PROVIDED INFORMATION:
------------------------------------------------------------

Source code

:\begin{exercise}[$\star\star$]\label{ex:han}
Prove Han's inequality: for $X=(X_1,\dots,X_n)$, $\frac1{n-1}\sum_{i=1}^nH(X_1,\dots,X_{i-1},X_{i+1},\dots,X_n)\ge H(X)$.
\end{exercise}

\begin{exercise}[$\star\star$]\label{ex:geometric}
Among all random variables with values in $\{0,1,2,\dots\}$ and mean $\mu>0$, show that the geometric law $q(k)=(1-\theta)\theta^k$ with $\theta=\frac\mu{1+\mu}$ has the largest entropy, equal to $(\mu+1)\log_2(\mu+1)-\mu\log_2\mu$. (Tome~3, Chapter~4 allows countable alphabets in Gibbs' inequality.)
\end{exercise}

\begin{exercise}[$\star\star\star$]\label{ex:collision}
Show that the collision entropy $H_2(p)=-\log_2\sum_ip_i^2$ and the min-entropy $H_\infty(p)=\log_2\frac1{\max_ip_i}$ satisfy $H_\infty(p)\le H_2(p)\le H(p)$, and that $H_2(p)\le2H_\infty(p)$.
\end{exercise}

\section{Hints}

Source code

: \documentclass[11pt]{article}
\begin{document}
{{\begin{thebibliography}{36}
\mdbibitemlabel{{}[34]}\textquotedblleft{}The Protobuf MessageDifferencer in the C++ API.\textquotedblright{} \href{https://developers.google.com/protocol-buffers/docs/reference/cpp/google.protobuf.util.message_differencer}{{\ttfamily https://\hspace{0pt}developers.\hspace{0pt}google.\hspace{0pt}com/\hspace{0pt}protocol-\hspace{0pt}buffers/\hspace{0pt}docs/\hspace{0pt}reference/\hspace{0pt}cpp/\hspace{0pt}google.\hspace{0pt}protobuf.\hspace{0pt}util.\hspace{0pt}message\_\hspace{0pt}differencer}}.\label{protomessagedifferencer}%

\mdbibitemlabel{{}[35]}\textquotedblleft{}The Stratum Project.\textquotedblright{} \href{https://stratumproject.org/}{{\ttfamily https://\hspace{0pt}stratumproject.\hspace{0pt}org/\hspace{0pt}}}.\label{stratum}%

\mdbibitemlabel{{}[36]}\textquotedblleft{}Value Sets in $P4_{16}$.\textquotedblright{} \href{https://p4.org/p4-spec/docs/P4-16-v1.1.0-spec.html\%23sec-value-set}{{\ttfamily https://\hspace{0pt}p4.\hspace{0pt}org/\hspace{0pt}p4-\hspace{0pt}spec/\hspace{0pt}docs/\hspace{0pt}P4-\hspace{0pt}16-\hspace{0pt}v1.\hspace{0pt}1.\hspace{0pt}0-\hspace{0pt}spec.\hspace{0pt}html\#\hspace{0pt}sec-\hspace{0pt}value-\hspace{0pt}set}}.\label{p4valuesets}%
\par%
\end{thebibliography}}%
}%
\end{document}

------------------------------------------------------------

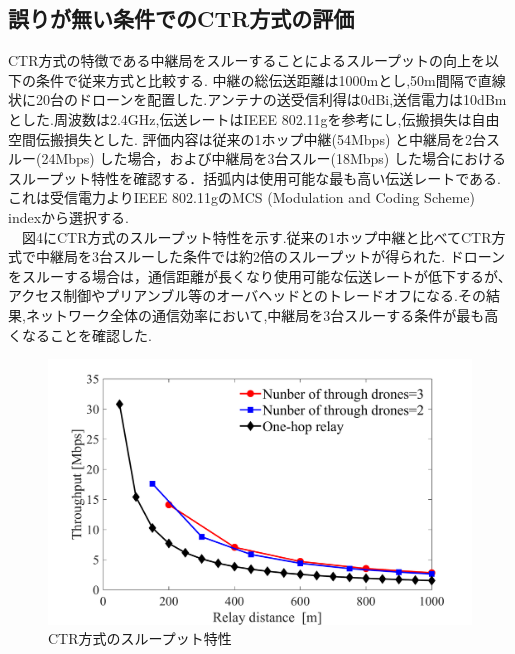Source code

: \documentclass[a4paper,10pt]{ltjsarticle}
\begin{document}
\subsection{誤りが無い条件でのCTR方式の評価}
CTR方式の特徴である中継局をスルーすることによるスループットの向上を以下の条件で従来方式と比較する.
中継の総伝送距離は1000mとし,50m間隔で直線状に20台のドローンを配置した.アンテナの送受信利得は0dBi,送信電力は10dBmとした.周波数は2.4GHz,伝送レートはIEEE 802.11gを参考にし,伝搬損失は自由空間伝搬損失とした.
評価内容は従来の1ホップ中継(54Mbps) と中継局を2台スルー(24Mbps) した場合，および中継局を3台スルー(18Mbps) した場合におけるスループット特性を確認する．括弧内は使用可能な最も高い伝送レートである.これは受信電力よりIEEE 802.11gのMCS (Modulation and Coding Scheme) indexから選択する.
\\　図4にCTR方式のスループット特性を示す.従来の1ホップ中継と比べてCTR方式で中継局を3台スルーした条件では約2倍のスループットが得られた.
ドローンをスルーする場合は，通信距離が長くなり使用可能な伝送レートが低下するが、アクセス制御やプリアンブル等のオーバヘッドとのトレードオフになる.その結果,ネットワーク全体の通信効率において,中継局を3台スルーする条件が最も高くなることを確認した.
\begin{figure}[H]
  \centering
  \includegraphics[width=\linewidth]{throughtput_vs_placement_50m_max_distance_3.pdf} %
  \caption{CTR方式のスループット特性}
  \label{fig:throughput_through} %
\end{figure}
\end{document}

------------------------------------------------------------

Only lines containing the string "star" are needed. Pull each of them out of the records above.

EXERCISE RESULT:
:\begin{exercise}[$\star\star$]\label{ex:han}
\begin{exercise}[$\star\star$]\label{ex:geometric}
\begin{exercise}[$\star\star\star$]\label{ex:collision}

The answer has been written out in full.